After ‘The Lonely Tower’, the other two mini-dungeons in The Book of Treasure Maps feel somewhat underwhelming, but rather that is indication of how good ‘The Lone Tower’ is in comparison. The clue to ‘Willichidar’s Well’ is in a history book which describes a smoking well found atop a bald hill. Located on a map in Wilderlands of the Magical Realm supplement, ‘Willchidar’s Well’ consists of five locations and is just six pages long. Its design is that of a dungeon as a trap for the all too curious. Investigate too far, get just a little too greedy, and the player characters will unleash a demon lord that could very well defeat them if they do not act quickly. Perhaps the fun at this point will be when the player characters find themselves fighting alongside demons as they try to defeat the unleashed demon lord. ‘Willchidar’s Well’ is a nasty one-session adventure, but fighting alongside demons—and possibly some divine beings from other factions—will make this an epic encounter.

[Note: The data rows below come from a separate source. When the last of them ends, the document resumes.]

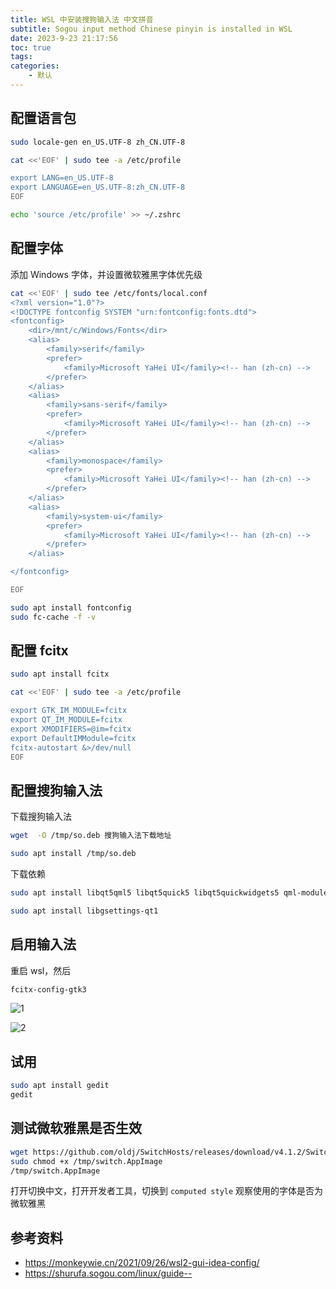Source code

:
 ```yaml
---
title: WSL 中安装搜狗输入法 中文拼音
subtitle: Sogou input method Chinese pinyin is installed in WSL
date: 2023-9-23 21:17:56
toc: true
tags: 
categories: 
    - 默认
---
```



## 配置语言包
```sh
sudo locale-gen en_US.UTF-8 zh_CN.UTF-8

cat <<'EOF' | sudo tee -a /etc/profile

export LANG=en_US.UTF-8
export LANGUAGE=en_US.UTF-8:zh_CN.UTF-8
EOF

echo 'source /etc/profile' >> ~/.zshrc
```

## 配置字体
添加 Windows 字体，并设置微软雅黑字体优先级
```sh
cat <<'EOF' | sudo tee /etc/fonts/local.conf
<?xml version="1.0"?>
<!DOCTYPE fontconfig SYSTEM "urn:fontconfig:fonts.dtd">
<fontconfig>
  	<dir>/mnt/c/Windows/Fonts</dir>
	<alias>
		<family>serif</family>
		<prefer>
			<family>Microsoft YaHei UI</family><!-- han (zh-cn) -->
		</prefer>
	</alias>
	<alias>
		<family>sans-serif</family>
		<prefer>
			<family>Microsoft YaHei UI</family><!-- han (zh-cn) -->
		</prefer>
	</alias>
	<alias>
		<family>monospace</family>
		<prefer>
			<family>Microsoft YaHei UI</family><!-- han (zh-cn) -->
		</prefer>
	</alias>
	<alias>
		<family>system-ui</family>
		<prefer>
			<family>Microsoft YaHei UI</family><!-- han (zh-cn) -->
		</prefer>
	</alias>

</fontconfig>

EOF

sudo apt install fontconfig
sudo fc-cache -f -v
```

## 配置 fcitx
```sh
sudo apt install fcitx

cat <<'EOF' | sudo tee -a /etc/profile

export GTK_IM_MODULE=fcitx
export QT_IM_MODULE=fcitx
export XMODIFIERS=@im=fcitx
export DefaultIMModule=fcitx
fcitx-autostart &>/dev/null
EOF
```

## 配置搜狗输入法
下载搜狗输入法
```sh
wget  -O /tmp/so.deb 搜狗输入法下载地址

sudo apt install /tmp/so.deb
```

下载依赖
```sh
sudo apt install libqt5qml5 libqt5quick5 libqt5quickwidgets5 qml-module-qtquick2

sudo apt install libgsettings-qt1
```

## 启用输入法
重启 wsl，然后
```sh
fcitx-config-gtk3
```

![1](https://shurufa.sogou.com/_next/image?url=%2F_next%2Fstatic%2Fmedia%2Fhelp15.c14aafcd.png&w=1080&q=75)

![2](https://shurufa.sogou.com/_next/image?url=%2F_next%2Fstatic%2Fmedia%2Fhelp16.e32b0f4a.png&w=1080&q=75)

## 试用
```sh
sudo apt install gedit
gedit
```

## 测试微软雅黑是否生效
```sh
wget https://github.com/oldj/SwitchHosts/releases/download/v4.1.2/SwitchHosts_linux_x86_64_4.1.2.6086.AppImage -O /tmp/switch.AppImage
sudo chmod +x /tmp/switch.AppImage
/tmp/switch.AppImage
```
打开切换中文，打开开发者工具，切换到 `computed style` 观察使用的字体是否为微软雅黑

## 参考资料
- https://monkeywie.cn/2021/09/26/wsl2-gui-idea-config/
- https://shurufa.sogou.com/linux/guide--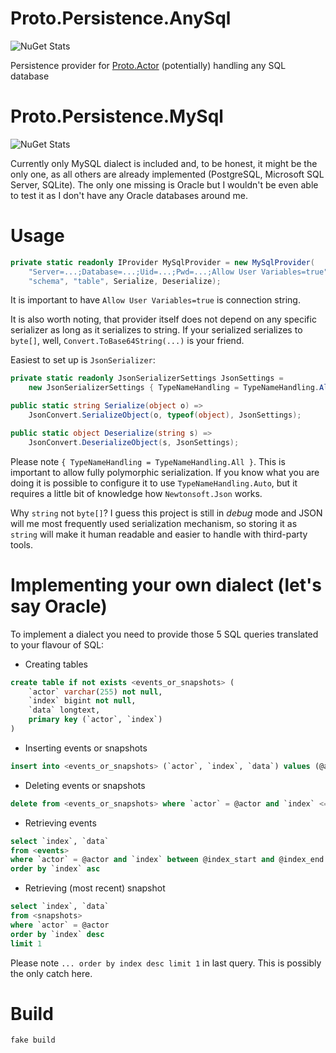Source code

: # Proto.Persistence.AnySql

![NuGet Stats](https://img.shields.io/nuget/v/Proto.Persistence.AnySql.svg)

Persistence provider for [Proto.Actor](http://proto.actor/) (potentially) handling any SQL database

# Proto.Persistence.MySql

![NuGet Stats](https://img.shields.io/nuget/v/Proto.Persistence.MySql.svg)

Currently only MySQL dialect is included and, to be honest, it might be the only one, as all others are already implemented (PostgreSQL, Microsoft SQL Server, SQLite). The only one missing is Oracle but I wouldn't be even able to test it as I don't have any Oracle databases around me.

# Usage

```csharp
private static readonly IProvider MySqlProvider = new MySqlProvider(
    "Server=...;Database=...;Uid=...;Pwd=...;Allow User Variables=true",
    "schema", "table", Serialize, Deserialize);
```

It is important to have `Allow User Variables=true` is connection string.

It is also worth noting, that provider itself does not depend on any specific serializer as long as it serializes to string.
If your serialized serializes to `byte[]`, well, `Convert.ToBase64String(...)` is your friend.

Easiest to set up is `JsonSerializer`:

```csharp
private static readonly JsonSerializerSettings JsonSettings = 
    new JsonSerializerSettings { TypeNameHandling = TypeNameHandling.All };

public static string Serialize(object o) =>
    JsonConvert.SerializeObject(o, typeof(object), JsonSettings);

public static object Deserialize(string s) =>
    JsonConvert.DeserializeObject(s, JsonSettings);
```

Please note `{ TypeNameHandling = TypeNameHandling.All }`. This is important to allow fully polymorphic serialization. If you know what you are doing it is possible to configure it to use `TypeNameHandling.Auto`, but it requires a little bit of knowledge how `Newtonsoft.Json` works.

Why `string` not `byte[]`?
I guess this project is still in *debug* mode and JSON will me most frequently used serialization mechanism, so storing it as `string` will make it human readable and easier to handle with third-party tools. 

# Implementing your own dialect (let's say Oracle)

To implement a dialect you need to provide those 5 SQL queries translated to your flavour of SQL:

* Creating tables

```sql
create table if not exists <events_or_snapshots> (
    `actor` varchar(255) not null,
    `index` bigint not null,
    `data` longtext,
    primary key (`actor`, `index`)
)
```

* Inserting events or snapshots

```sql
insert into <events_or_snapshots> (`actor`, `index`, `data`) values (@actor, @index, @data)
```

* Deleting events or snapshots

```sql
delete from <events_or_snapshots> where `actor` = @actor and `index` <= @index_end
```

* Retrieving events

```sql
select `index`, `data`
from <events>
where `actor` = @actor and `index` between @index_start and @index_end
order by `index` asc
```

* Retrieving (most recent) snapshot

```sql
select `index`, `data`
from <snapshots>
where `actor` = @actor
order by `index` desc
limit 1
```

Please note `... order by index desc limit 1` in last query. This is possibly the only catch here.

# Build

```shell
fake build
```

The fifth and final dungeon is ‘The Crypts of Arcadia’. Unlike the other mini-dungeons in The Book of Treasure Maps, this dungeon does not have a specific location, but the DM is encouraged to read through it carefully and select a place to locate it based on the background given. In fact, this background or backstory is probably more interesting than the dungeon itself. The crypts are actually the burial vaults for the Church of Arcadia, a faith that promised eternal life and flourished many years ago before being discovered that it was an inadvertent front for a deity building an army of the dead and so the faithful sealed the vaults, smashed the temple, and went back to worshipping whatever god they had been worshipping before their conversion to the now false faith. Unfortunately the vaults still exist, the local thieves guild knows of them, but not their location or that of the only map ever made. The player characters are of course, about to come into possession of the map. Thus it should be a race to get into the vaults, past the endless hordes of the undead, get the treasure, and get out again.

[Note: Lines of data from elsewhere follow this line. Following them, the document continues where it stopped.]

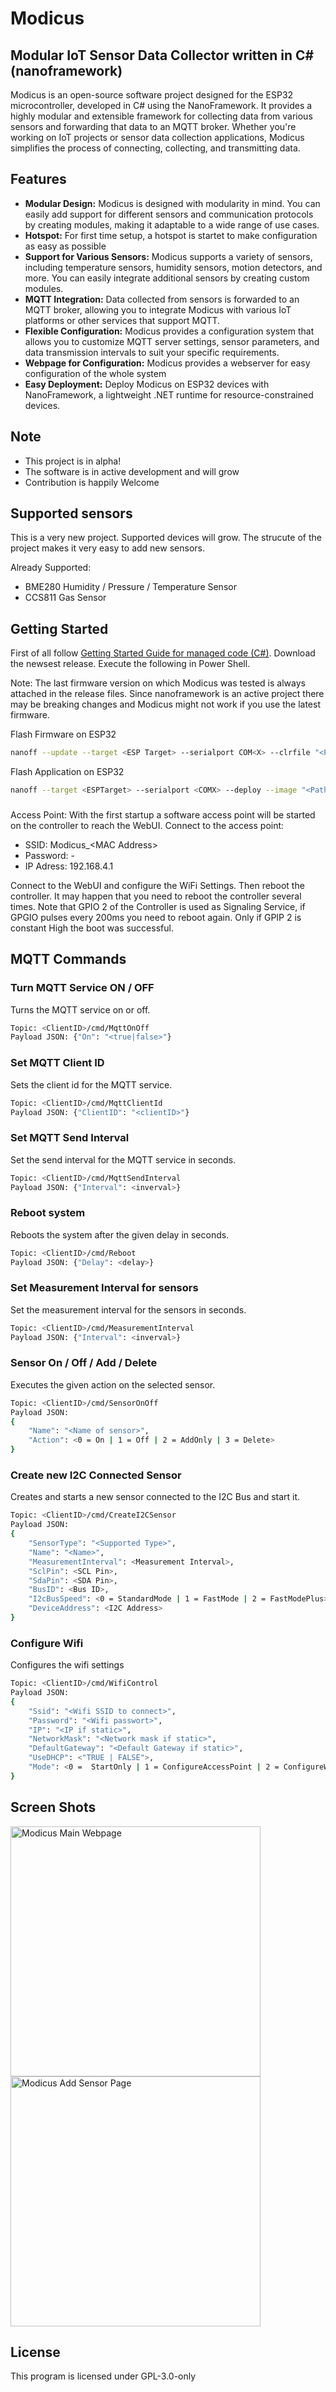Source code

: # Modicus
## Modular IoT Sensor Data Collector written in C# (nanoframework)

Modicus is an open-source software project designed for the ESP32 microcontroller, developed in C# using the NanoFramework.
It provides a highly modular and extensible framework for collecting data from various sensors and forwarding that data to an MQTT broker.
Whether you're working on IoT projects or sensor data collection applications, Modicus simplifies the process of connecting, collecting, and transmitting data.

## Features
- **Modular Design:** Modicus is designed with modularity in mind. You can easily add support for different sensors and communication protocols by creating modules, making it adaptable to a wide range of use cases.
- **Hotspot:** For first time setup, a hotspot is startet to make configuration as easy as possible
- **Support for Various Sensors:** Modicus supports a variety of sensors, including temperature sensors, humidity sensors, motion detectors, and more. You can easily integrate additional sensors by creating custom modules.
- **MQTT Integration:** Data collected from sensors is forwarded to an MQTT broker, allowing you to integrate Modicus with various IoT platforms or other services that support MQTT.
- **Flexible Configuration:** Modicus provides a configuration system that allows you to customize MQTT server settings, sensor parameters, and data transmission intervals to suit your specific requirements.
- **Webpage for Configuration:** Modicus provides a webserver for easy configuration of the whole system
- **Easy Deployment:** Deploy Modicus on ESP32 devices with NanoFramework, a lightweight .NET runtime for resource-constrained devices.


## Note
- This project is in alpha!
- The software is in active development and will grow
- Contribution is happily Welcome

## Supported sensors
This is a very new project. Supported devices will grow. The strucute of the project makes it very easy to add new sensors. 

Already Supported:
- BME280 Humidity / Pressure / Temperature Sensor
- CCS811 Gas Sensor

## Getting Started 
First of all follow [Getting Started Guide for managed code (C#)](https://docs.nanoframework.net/content/getting-started-guides/getting-started-managed.html).
Download the newsest release. Execute the following in Power Shell. 

Note:
The last firmware version on which Modicus was tested is always attached in the release files. Since nanoframework is an active project there may be breaking changes and Modicus might not work if you use the latest firmware.

Flash Firmware on ESP32
```sh
nanoff --update --target <ESP Target> --serialport COM<X> --clrfile "<Path to nanoCLR.bin File>"
```

Flash Application on ESP32
```sh
nanoff --target <ESPTarget> --serialport <COMX> --deploy --image "<Path to Modicus BIN File>"
```

###
Access Point: With the first startup a software access point will be started on the controller to reach the WebUI. 
Connect to the access point:
 - SSID: Modicus_&#60;MAC Address&#62;
 - Password: -
 - IP Adress: 192.168.4.1
 
Connect to the WebUI and configure the WiFi Settings. Then reboot the controller. It may happen that you need to reboot the controller several times. 
Note that GPIO 2 of the Controller is used as Signaling Service, if GPGIO pulses every 200ms you need to reboot again. 
Only if GPIP 2 is constant High the boot was successful. 

## MQTT Commands

### Turn MQTT Service ON / OFF
Turns the MQTT service on or off.
```sh
Topic: <ClientID>/cmd/MqttOnOff
Payload JSON: {"On": "<true|false>"}
```

### Set MQTT Client ID
Sets the client id for the MQTT service.
```sh
Topic: <ClientID>/cmd/MqttClientId
Payload JSON: {"ClientID": "<clientID>"}
```
### Set MQTT Send Interval 
Set the send interval for the MQTT service in seconds.
```sh
Topic: <ClientID>/cmd/MqttSendInterval
Payload JSON: {"Interval": <inverval>}
```

### Reboot system
Reboots the system after the given delay in seconds.
```sh
Topic: <ClientID>/cmd/Reboot
Payload JSON: {"Delay": <delay>}
```

### Set Measurement Interval for sensors
Set the measurement interval for the sensors in seconds.
```sh
Topic: <ClientID>/cmd/MeasurementInterval
Payload JSON: {"Interval": <inverval>}
```
### Sensor On / Off / Add / Delete
Executes the given action on the selected sensor.
```sh
Topic: <ClientID>/cmd/SensorOnOff
Payload JSON:
{
	"Name": "<Name of sensor>",
	"Action": <0 = On | 1 = Off | 2 = AddOnly | 3 = Delete>
}
```

### Create new I2C Connected Sensor
Creates and starts a new sensor connected to the I2C Bus and start it.
```sh
Topic: <ClientID>/cmd/CreateI2CSensor
Payload JSON:
{
	"SensorType": "<Supported Type>",
	"Name": "<Name>",
	"MeasurementInterval": <Measurement Interval>,
	"SclPin": <SCL Pin>,
	"SdaPin": <SDA Pin>,
	"BusID": <Bus ID>,
	"I2cBusSpeed": <0 = StandardMode | 1 = FastMode | 2 = FastModePlus>,
	"DeviceAddress": <I2C Address>
}
```

### Configure Wifi
Configures the wifi settings
```sh
Topic: <ClientID>/cmd/WifiControl
Payload JSON:
{
	"Ssid": "<Wifi SSID to connect>",
	"Password": "<Wifi passwort>",
	"IP": "<IP if static>",
	"NetworkMask": "<Network mask if static>",
	"DefaultGateway": "<Default Gateway if static>",
	"UseDHCP": <"TRUE | FALSE">,
	"Mode": <0 =  StartOnly | 1 = ConfigureAccessPoint | 2 = ConfigureWireless80211>
}
```

## Screen Shots
<img src="https://github.com/Richy1989/Modicus/blob/main/images/modicus_main.jpg" alt="Modicus Main Webpage" width="400"/>
<br />
<img src="https://github.com/Richy1989/Modicus/blob/main/images/modicus_sensor.jpg" alt="Modicus Add Sensor Page" width="400"/>

## License
This program is licensed under GPL-3.0-only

The design of the dungeon is such that both its key encounters and content can be placed randomly, whether by DM decision or his making rolls on the provided tables. The aim being to ensure that no two playthroughs of the dungeon would ever be the same, but the result is that the DM does need to work that little extra to make it live up to the backstory.

Physically, The Book of Treasure Maps is printed on cheap paper and so feels cheap. Yet it is well written, the artwork is good, the maps are clear, and at worst, it needs another proofreading.

By the standards of 1979, all five dungeons in The Book of Treasure Maps are solid pieces of design and writing. They are all good dungeons and with a little adjustment here and there could be run using Dungeons & Dragons, Fifth Edition or the retroclone of your choice. Indeed these are exactly the types of dungeon that the Old School Renaissance harks back to, stripped back, deadly dungeons. Yet there is atmosphere and even plot here too in one or two of the adventures and there is no reason why a group could not be challenged by or enjoy these mini-dungeons after all this time.

As good or as solid pieces of dungeon design as the five mini-dungeons are in The Book of Treasure Maps, there is one very good dungeon in the anthology. This is ‘The Lone Tower’, an entertaining slice of horror gaming that leaves this reviewer wishing that it could have been longer and that the author would come back and write some more.